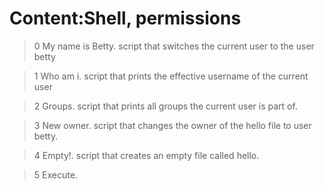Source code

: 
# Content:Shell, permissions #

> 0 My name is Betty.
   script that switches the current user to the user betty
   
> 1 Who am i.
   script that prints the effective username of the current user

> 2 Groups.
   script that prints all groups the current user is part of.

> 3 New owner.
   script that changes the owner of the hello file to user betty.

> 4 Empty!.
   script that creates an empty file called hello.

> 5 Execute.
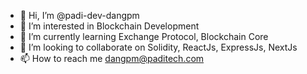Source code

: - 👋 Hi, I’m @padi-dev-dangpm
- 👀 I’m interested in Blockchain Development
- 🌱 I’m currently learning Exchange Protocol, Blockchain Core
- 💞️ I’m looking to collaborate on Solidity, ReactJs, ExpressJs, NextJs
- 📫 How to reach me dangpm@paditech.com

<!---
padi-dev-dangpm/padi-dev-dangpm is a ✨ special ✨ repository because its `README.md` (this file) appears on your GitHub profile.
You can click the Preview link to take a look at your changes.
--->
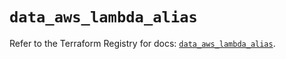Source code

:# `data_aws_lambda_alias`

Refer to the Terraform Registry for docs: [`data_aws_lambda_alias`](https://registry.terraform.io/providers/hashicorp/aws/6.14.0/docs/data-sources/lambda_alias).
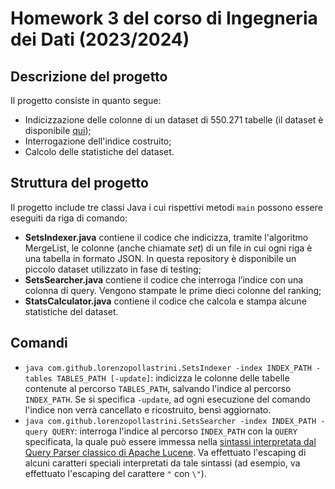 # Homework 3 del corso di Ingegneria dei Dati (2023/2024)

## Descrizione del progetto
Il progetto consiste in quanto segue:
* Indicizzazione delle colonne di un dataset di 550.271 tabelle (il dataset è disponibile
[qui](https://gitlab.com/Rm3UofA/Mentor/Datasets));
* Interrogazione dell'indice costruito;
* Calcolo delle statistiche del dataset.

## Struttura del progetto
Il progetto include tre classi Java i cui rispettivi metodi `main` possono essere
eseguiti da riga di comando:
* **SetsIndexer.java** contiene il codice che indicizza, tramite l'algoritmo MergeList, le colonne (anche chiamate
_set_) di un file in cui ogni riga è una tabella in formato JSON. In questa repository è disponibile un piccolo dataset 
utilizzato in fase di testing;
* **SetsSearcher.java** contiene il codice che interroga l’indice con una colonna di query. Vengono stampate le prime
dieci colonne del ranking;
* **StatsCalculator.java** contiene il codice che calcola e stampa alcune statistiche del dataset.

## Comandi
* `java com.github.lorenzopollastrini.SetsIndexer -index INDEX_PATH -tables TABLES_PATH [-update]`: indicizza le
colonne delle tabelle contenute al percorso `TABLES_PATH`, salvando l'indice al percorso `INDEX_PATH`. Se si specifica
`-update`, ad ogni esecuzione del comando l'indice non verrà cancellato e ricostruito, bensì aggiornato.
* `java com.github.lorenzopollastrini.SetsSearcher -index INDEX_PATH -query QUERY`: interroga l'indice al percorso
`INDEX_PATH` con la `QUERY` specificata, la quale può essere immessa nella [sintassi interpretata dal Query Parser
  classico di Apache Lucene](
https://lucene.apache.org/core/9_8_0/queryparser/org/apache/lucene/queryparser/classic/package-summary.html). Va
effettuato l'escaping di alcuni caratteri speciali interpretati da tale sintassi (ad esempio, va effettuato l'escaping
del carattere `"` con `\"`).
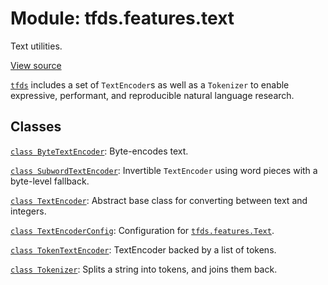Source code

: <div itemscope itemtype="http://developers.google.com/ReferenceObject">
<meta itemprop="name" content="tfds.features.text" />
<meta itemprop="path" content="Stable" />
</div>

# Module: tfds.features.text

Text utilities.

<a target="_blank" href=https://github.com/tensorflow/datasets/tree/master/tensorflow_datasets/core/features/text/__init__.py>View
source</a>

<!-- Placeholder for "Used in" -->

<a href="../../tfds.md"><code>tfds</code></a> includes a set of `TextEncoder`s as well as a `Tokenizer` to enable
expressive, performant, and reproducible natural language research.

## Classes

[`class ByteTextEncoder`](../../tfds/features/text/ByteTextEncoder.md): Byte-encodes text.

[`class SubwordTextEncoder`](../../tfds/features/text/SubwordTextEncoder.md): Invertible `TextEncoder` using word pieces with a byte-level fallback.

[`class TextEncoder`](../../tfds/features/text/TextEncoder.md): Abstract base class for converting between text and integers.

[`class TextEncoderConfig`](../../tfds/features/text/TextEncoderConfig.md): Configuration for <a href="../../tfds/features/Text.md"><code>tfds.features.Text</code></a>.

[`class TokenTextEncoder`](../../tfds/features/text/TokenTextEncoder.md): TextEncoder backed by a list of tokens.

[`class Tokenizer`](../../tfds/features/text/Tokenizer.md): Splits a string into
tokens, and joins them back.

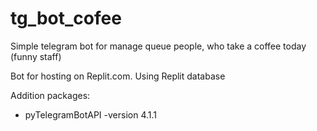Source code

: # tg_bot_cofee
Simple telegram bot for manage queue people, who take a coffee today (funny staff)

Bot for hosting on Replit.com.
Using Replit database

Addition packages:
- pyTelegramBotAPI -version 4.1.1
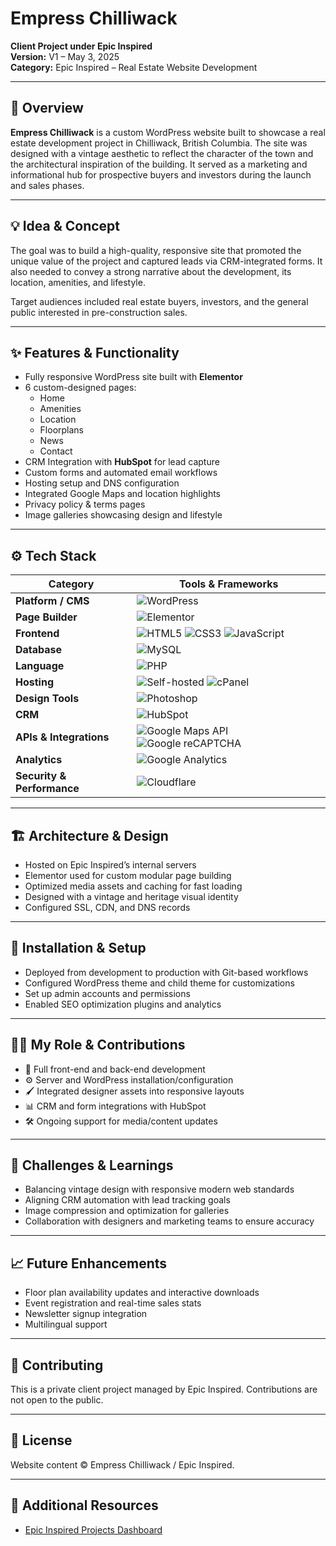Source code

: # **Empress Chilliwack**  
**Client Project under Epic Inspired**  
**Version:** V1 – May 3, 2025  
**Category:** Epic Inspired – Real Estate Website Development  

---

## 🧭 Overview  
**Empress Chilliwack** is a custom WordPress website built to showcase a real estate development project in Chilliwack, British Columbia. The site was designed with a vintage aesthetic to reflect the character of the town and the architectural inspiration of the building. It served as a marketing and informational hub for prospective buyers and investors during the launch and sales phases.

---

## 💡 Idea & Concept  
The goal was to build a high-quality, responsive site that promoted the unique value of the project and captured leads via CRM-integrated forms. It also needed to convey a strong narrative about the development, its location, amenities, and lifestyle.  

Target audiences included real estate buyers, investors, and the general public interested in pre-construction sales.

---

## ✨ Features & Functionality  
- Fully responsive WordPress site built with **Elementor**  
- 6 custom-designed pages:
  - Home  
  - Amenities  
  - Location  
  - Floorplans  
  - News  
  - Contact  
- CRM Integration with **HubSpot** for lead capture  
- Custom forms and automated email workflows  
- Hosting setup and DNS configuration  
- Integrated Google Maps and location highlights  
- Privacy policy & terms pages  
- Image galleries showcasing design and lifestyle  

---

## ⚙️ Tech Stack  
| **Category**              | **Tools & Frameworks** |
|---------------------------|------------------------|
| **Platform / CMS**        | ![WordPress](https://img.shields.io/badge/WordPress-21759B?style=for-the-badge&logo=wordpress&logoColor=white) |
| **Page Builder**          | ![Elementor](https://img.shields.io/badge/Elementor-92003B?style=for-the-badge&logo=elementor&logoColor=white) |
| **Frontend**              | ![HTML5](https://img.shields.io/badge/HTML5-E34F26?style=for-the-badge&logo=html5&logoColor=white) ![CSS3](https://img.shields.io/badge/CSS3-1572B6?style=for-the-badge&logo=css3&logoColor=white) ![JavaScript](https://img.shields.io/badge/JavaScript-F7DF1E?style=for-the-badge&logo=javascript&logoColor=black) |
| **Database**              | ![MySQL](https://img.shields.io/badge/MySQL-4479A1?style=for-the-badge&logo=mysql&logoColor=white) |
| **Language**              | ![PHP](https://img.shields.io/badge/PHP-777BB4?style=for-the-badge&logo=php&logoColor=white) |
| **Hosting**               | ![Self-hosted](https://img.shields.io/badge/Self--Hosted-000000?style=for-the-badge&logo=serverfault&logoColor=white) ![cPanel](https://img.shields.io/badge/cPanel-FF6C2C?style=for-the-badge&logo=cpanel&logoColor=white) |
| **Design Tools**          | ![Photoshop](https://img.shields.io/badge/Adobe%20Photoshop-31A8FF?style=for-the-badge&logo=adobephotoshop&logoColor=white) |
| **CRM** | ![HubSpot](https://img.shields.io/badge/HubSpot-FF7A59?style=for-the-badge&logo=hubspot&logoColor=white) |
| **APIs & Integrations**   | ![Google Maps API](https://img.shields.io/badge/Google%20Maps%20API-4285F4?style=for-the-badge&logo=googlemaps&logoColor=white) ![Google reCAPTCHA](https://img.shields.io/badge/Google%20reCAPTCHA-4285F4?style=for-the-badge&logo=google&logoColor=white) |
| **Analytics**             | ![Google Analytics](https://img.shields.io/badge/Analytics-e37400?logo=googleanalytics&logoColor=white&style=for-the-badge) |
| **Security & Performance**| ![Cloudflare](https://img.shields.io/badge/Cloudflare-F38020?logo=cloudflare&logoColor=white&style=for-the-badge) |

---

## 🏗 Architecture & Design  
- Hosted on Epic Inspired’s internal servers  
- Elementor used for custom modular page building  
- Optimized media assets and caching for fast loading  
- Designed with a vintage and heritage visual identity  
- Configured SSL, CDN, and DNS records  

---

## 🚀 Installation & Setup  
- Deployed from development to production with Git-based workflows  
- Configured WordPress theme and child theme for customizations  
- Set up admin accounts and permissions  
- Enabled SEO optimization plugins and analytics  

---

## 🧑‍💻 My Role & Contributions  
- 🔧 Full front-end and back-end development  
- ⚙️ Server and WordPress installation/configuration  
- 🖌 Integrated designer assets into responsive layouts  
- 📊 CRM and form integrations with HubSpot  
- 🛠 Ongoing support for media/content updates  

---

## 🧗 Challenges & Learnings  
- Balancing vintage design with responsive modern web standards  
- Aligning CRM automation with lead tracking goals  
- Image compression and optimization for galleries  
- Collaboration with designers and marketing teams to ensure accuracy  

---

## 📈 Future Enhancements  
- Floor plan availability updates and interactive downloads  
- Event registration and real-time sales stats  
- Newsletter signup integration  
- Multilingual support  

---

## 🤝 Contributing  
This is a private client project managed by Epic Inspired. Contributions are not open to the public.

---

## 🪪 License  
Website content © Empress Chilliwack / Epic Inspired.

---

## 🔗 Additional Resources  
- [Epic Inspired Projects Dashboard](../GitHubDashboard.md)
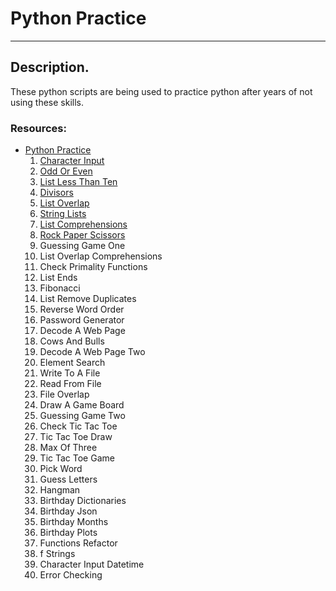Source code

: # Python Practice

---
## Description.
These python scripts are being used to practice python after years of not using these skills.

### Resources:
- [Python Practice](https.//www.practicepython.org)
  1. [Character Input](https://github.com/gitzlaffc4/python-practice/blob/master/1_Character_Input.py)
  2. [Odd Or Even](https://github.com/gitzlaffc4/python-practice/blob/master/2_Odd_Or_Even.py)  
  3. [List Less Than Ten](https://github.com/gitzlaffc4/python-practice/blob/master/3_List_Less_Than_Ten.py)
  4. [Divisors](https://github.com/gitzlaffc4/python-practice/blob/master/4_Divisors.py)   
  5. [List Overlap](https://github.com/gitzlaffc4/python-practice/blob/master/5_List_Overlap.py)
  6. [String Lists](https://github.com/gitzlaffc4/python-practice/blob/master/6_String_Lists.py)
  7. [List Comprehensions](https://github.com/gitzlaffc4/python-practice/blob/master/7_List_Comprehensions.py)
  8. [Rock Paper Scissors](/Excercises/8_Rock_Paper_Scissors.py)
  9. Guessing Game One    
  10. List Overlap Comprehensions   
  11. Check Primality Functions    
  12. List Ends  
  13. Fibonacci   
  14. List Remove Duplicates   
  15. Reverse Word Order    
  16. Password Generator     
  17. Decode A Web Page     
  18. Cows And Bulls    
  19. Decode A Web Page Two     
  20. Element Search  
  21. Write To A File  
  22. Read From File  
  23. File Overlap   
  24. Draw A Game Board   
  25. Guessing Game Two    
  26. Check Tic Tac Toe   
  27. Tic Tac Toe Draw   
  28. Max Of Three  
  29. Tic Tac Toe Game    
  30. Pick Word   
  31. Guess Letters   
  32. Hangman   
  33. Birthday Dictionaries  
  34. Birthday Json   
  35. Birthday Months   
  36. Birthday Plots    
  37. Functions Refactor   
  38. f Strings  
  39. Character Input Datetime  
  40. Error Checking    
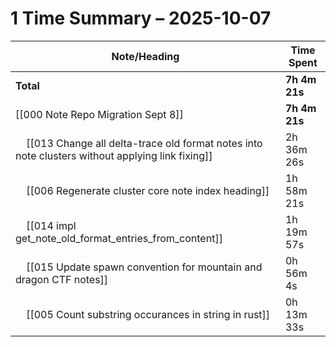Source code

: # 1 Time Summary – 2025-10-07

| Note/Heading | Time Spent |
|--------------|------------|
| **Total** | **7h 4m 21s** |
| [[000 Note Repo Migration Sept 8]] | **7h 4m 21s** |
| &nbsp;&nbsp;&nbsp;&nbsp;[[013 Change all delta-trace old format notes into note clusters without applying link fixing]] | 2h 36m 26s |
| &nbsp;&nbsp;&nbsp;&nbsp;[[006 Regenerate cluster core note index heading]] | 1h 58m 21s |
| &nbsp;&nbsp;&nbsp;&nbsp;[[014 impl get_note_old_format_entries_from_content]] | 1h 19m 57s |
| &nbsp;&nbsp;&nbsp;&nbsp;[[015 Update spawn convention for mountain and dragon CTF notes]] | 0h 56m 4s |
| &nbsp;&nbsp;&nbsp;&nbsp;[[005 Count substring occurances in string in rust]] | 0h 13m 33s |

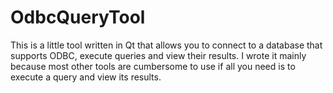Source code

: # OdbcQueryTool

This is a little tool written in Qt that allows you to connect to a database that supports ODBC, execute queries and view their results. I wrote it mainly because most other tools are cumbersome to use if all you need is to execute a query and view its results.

Directions for this task >> In the data above, find the line with "# Module: tfds.features.text" and the line with "includes a set". Retype both, plus every line between them, exactly.

Your response >>
# Module: tfds.features.text

Text utilities.

<a target="_blank" href=https://github.com/tensorflow/datasets/tree/master/tensorflow_datasets/core/features/text/__init__.py>View
source</a>

<!-- Placeholder for "Used in" -->

<a href="../../tfds.md"><code>tfds</code></a> includes a set of `TextEncoder`s as well as a `Tokenizer` to enable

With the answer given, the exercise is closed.